§ The input:
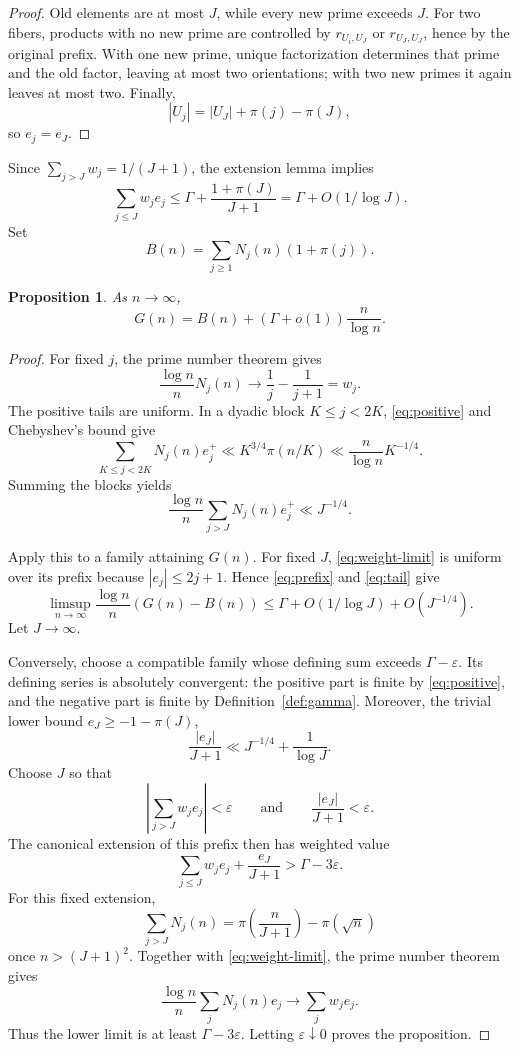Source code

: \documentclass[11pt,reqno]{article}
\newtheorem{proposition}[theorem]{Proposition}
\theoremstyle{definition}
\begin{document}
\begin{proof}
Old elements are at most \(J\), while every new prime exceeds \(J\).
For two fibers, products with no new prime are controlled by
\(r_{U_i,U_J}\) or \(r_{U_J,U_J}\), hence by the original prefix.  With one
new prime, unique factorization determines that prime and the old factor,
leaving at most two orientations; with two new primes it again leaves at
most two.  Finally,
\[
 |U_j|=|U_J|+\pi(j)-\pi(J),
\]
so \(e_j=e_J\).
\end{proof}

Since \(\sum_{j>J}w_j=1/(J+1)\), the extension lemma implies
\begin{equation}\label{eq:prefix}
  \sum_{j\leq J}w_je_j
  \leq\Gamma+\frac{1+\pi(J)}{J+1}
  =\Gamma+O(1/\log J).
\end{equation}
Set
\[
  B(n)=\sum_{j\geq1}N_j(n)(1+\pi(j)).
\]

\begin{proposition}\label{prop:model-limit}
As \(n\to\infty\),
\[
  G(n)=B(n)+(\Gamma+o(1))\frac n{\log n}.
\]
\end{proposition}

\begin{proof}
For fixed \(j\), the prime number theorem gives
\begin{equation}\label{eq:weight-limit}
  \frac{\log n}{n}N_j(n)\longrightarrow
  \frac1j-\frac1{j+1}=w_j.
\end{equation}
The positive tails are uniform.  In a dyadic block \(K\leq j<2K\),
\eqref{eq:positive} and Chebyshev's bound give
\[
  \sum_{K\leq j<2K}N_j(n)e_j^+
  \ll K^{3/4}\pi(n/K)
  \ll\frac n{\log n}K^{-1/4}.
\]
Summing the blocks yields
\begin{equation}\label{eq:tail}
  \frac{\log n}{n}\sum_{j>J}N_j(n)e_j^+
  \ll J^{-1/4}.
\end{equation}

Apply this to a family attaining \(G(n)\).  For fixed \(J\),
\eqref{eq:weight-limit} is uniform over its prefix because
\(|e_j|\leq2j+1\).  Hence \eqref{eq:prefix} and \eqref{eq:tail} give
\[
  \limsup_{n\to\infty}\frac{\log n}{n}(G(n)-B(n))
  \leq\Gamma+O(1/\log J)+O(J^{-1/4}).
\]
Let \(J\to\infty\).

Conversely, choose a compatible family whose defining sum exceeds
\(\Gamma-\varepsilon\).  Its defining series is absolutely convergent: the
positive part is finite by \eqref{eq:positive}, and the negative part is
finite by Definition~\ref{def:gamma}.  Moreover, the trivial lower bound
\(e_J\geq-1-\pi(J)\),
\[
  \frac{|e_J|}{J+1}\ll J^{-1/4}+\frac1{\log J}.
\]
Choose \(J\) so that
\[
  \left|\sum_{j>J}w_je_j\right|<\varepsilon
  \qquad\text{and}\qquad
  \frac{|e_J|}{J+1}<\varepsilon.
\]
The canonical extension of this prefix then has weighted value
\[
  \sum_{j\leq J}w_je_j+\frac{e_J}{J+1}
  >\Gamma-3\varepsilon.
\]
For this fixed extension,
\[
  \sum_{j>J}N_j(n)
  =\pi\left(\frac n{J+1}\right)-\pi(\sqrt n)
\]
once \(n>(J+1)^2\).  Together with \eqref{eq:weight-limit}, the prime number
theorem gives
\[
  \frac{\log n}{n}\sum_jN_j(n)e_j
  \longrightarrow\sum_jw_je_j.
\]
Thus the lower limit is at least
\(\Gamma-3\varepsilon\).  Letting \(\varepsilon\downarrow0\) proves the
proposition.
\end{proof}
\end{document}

§ Goal of the exercise:
The whole listing above is to be printed again exactly; pictures stay out of it.

§ Solution below:
Source code

: \documentclass[11pt,reqno]{article}
\newtheorem{proposition}[theorem]{Proposition}
\theoremstyle{definition}
\begin{document}
\begin{proof}
Old elements are at most \(J\), while every new prime exceeds \(J\).
For two fibers, products with no new prime are controlled by
\(r_{U_i,U_J}\) or \(r_{U_J,U_J}\), hence by the original prefix.  With one
new prime, unique factorization determines that prime and the old factor,
leaving at most two orientations; with two new primes it again leaves at
most two.  Finally,
\[
 |U_j|=|U_J|+\pi(j)-\pi(J),
\]
so \(e_j=e_J\).
\end{proof}

Since \(\sum_{j>J}w_j=1/(J+1)\), the extension lemma implies
\begin{equation}\label{eq:prefix}
  \sum_{j\leq J}w_je_j
  \leq\Gamma+\frac{1+\pi(J)}{J+1}
  =\Gamma+O(1/\log J).
\end{equation}
Set
\[
  B(n)=\sum_{j\geq1}N_j(n)(1+\pi(j)).
\]

\begin{proposition}\label{prop:model-limit}
As \(n\to\infty\),
\[
  G(n)=B(n)+(\Gamma+o(1))\frac n{\log n}.
\]
\end{proposition}

\begin{proof}
For fixed \(j\), the prime number theorem gives
\begin{equation}\label{eq:weight-limit}
  \frac{\log n}{n}N_j(n)\longrightarrow
  \frac1j-\frac1{j+1}=w_j.
\end{equation}
The positive tails are uniform.  In a dyadic block \(K\leq j<2K\),
\eqref{eq:positive} and Chebyshev's bound give
\[
  \sum_{K\leq j<2K}N_j(n)e_j^+
  \ll K^{3/4}\pi(n/K)
  \ll\frac n{\log n}K^{-1/4}.
\]
Summing the blocks yields
\begin{equation}\label{eq:tail}
  \frac{\log n}{n}\sum_{j>J}N_j(n)e_j^+
  \ll J^{-1/4}.
\end{equation}

Apply this to a family attaining \(G(n)\).  For fixed \(J\),
\eqref{eq:weight-limit} is uniform over its prefix because
\(|e_j|\leq2j+1\).  Hence \eqref{eq:prefix} and \eqref{eq:tail} give
\[
  \limsup_{n\to\infty}\frac{\log n}{n}(G(n)-B(n))
  \leq\Gamma+O(1/\log J)+O(J^{-1/4}).
\]
Let \(J\to\infty\).

Conversely, choose a compatible family whose defining sum exceeds
\(\Gamma-\varepsilon\).  Its defining series is absolutely convergent: the
positive part is finite by \eqref{eq:positive}, and the negative part is
finite by Definition~\ref{def:gamma}.  Moreover, the trivial lower bound
\(e_J\geq-1-\pi(J)\),
\[
  \frac{|e_J|}{J+1}\ll J^{-1/4}+\frac1{\log J}.
\]
Choose \(J\) so that
\[
  \left|\sum_{j>J}w_je_j\right|<\varepsilon
  \qquad\text{and}\qquad
  \frac{|e_J|}{J+1}<\varepsilon.
\]
The canonical extension of this prefix then has weighted value
\[
  \sum_{j\leq J}w_je_j+\frac{e_J}{J+1}
  >\Gamma-3\varepsilon.
\]
For this fixed extension,
\[
  \sum_{j>J}N_j(n)
  =\pi\left(\frac n{J+1}\right)-\pi(\sqrt n)
\]
once \(n>(J+1)^2\).  Together with \eqref{eq:weight-limit}, the prime number
theorem gives
\[
  \frac{\log n}{n}\sum_jN_j(n)e_j
  \longrightarrow\sum_jw_je_j.
\]
Thus the lower limit is at least
\(\Gamma-3\varepsilon\).  Letting \(\varepsilon\downarrow0\) proves the
proposition.
\end{proof}
\end{document}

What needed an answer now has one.